TASK DETAILS: Leave the images out, and copy each of the records below exactly.

DATA FOR THE TASK:
==================================================

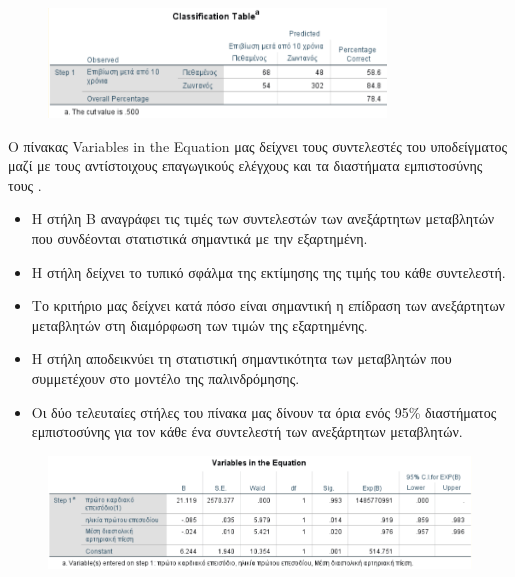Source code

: \clearpage

\begin{figure}[ht]
    \centering
    \includegraphics[width=0.8\textwidth]{images/510.PNG}
\end{figure}

Ο πίνακας Variables in the Equation μας δείχνει τους συντελεστές του υποδείγματος μαζί με τους αντίστοιχους επαγωγικούς ελέγχους και τα διαστήματα εμπιστοσύνης τους . 
\vspace{1cm}

\begin{itemize}
    \item Η στήλη Β αναγράφει τις τιμές των συντελεστών των ανεξάρτητων μεταβλητών που συνδέονται στατιστικά σημαντικά με την εξαρτημένη.
    \item Η στήλη  δείχνει το τυπικό σφάλμα της εκτίμησης της τιμής του κάθε συντελεστή.
    \item Το κριτήριο  μας δείχνει κατά πόσο είναι σημαντική η επίδραση των ανεξάρτητων μεταβλητών στη διαμόρφωση των τιμών της εξαρτημένης. 
    \item Η στήλη  αποδεικνύει τη στατιστική σημαντικότητα των μεταβλητών που συμμετέχουν στο μοντέλο της παλινδρόμησης.
    \item Οι δύο τελευταίες στήλες του πίνακα μας δίνουν τα όρια ενός 95\% διαστήματος εμπιστοσύνης για τον κάθε ένα συντελεστή των ανεξάρτητων μεταβλητών.
\end{itemize}

\vspace{1cm}

\begin{figure}[h]
    \centering
    \includegraphics[width=\textwidth]{images/511.PNG}
\end{figure}

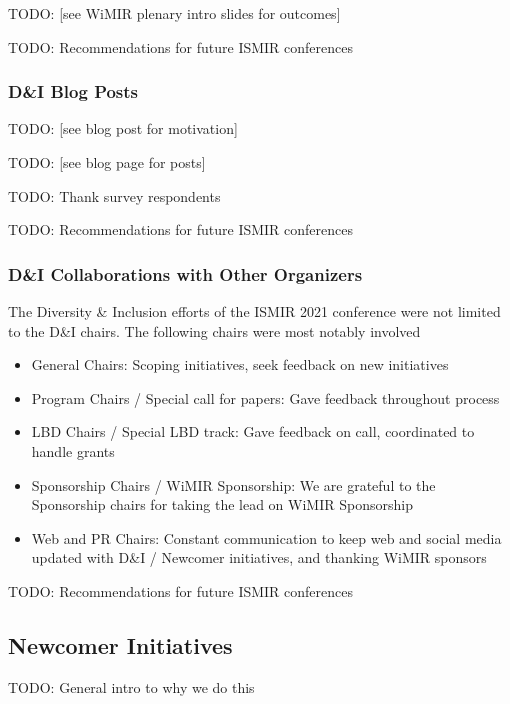 \documentclass[%
10pt,								%
]
{scrartcl}
\begin{document}
            TODO: [see WiMIR plenary intro slides for outcomes]

            TODO: Recommendations for future ISMIR conferences
            
        \subsubsection{D\&I Blog Posts}
            TODO: [see blog post for motivation]

            TODO: [see blog page for posts]

            TODO: Thank survey respondents

            TODO: Recommendations for future ISMIR conferences
            
        \subsubsection{D\&I Collaborations with Other Organizers}
            The Diversity \& Inclusion efforts of the ISMIR 2021 conference were not limited to the D\&I chairs. The following chairs were most notably involved
                \begin{itemize}
                    \item   General Chairs: Scoping initiatives, seek feedback on new initiatives
                    \item   Program Chairs / Special call for papers: Gave feedback throughout process
                    \item   LBD Chairs / Special LBD track: Gave feedback on call, coordinated to handle grants
                    \item   Sponsorship Chairs / WiMIR Sponsorship: We are grateful to the Sponsorship chairs for taking the lead on WiMIR Sponsorship
                    \item   Web and PR Chairs: Constant communication to keep web and social media updated with D\&I / Newcomer initiatives, and thanking WiMIR sponsors
                \end{itemize}

            TODO: Recommendations for future ISMIR conferences
            
    \subsection{Newcomer Initiatives}
        TODO: General intro to why we do this
\end{document}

==================================================

ANSWER SPACE:
Source code

: \clearpage

\begin{figure}[ht]
    \centering
    \includegraphics[width=0.8\textwidth]{images/510.PNG}
\end{figure}

Ο πίνακας Variables in the Equation μας δείχνει τους συντελεστές του υποδείγματος μαζί με τους αντίστοιχους επαγωγικούς ελέγχους και τα διαστήματα εμπιστοσύνης τους . 
\vspace{1cm}

\begin{itemize}
    \item Η στήλη Β αναγράφει τις τιμές των συντελεστών των ανεξάρτητων μεταβλητών που συνδέονται στατιστικά σημαντικά με την εξαρτημένη.
    \item Η στήλη  δείχνει το τυπικό σφάλμα της εκτίμησης της τιμής του κάθε συντελεστή.
    \item Το κριτήριο  μας δείχνει κατά πόσο είναι σημαντική η επίδραση των ανεξάρτητων μεταβλητών στη διαμόρφωση των τιμών της εξαρτημένης. 
    \item Η στήλη  αποδεικνύει τη στατιστική σημαντικότητα των μεταβλητών που συμμετέχουν στο μοντέλο της παλινδρόμησης.
    \item Οι δύο τελευταίες στήλες του πίνακα μας δίνουν τα όρια ενός 95\% διαστήματος εμπιστοσύνης για τον κάθε ένα συντελεστή των ανεξάρτητων μεταβλητών.
\end{itemize}

\vspace{1cm}

\begin{figure}[h]
    \centering
    \includegraphics[width=\textwidth]{images/511.PNG}
\end{figure}

 \documentclass[%
10pt,								%
]
{scrartcl}
\begin{document}
            TODO: [see WiMIR plenary intro slides for outcomes]

            TODO: Recommendations for future ISMIR conferences
            
        \subsubsection{D\&I Blog Posts}
            TODO: [see blog post for motivation]

            TODO: [see blog page for posts]

            TODO: Thank survey respondents

            TODO: Recommendations for future ISMIR conferences
            
        \subsubsection{D\&I Collaborations with Other Organizers}
            The Diversity \& Inclusion efforts of the ISMIR 2021 conference were not limited to the D\&I chairs. The following chairs were most notably involved
                \begin{itemize}
                    \item   General Chairs: Scoping initiatives, seek feedback on new initiatives
                    \item   Program Chairs / Special call for papers: Gave feedback throughout process
                    \item   LBD Chairs / Special LBD track: Gave feedback on call, coordinated to handle grants
                    \item   Sponsorship Chairs / WiMIR Sponsorship: We are grateful to the Sponsorship chairs for taking the lead on WiMIR Sponsorship
                    \item   Web and PR Chairs: Constant communication to keep web and social media updated with D\&I / Newcomer initiatives, and thanking WiMIR sponsors
                \end{itemize}

            TODO: Recommendations for future ISMIR conferences
            
    \subsection{Newcomer Initiatives}
        TODO: General intro to why we do this
\end{document}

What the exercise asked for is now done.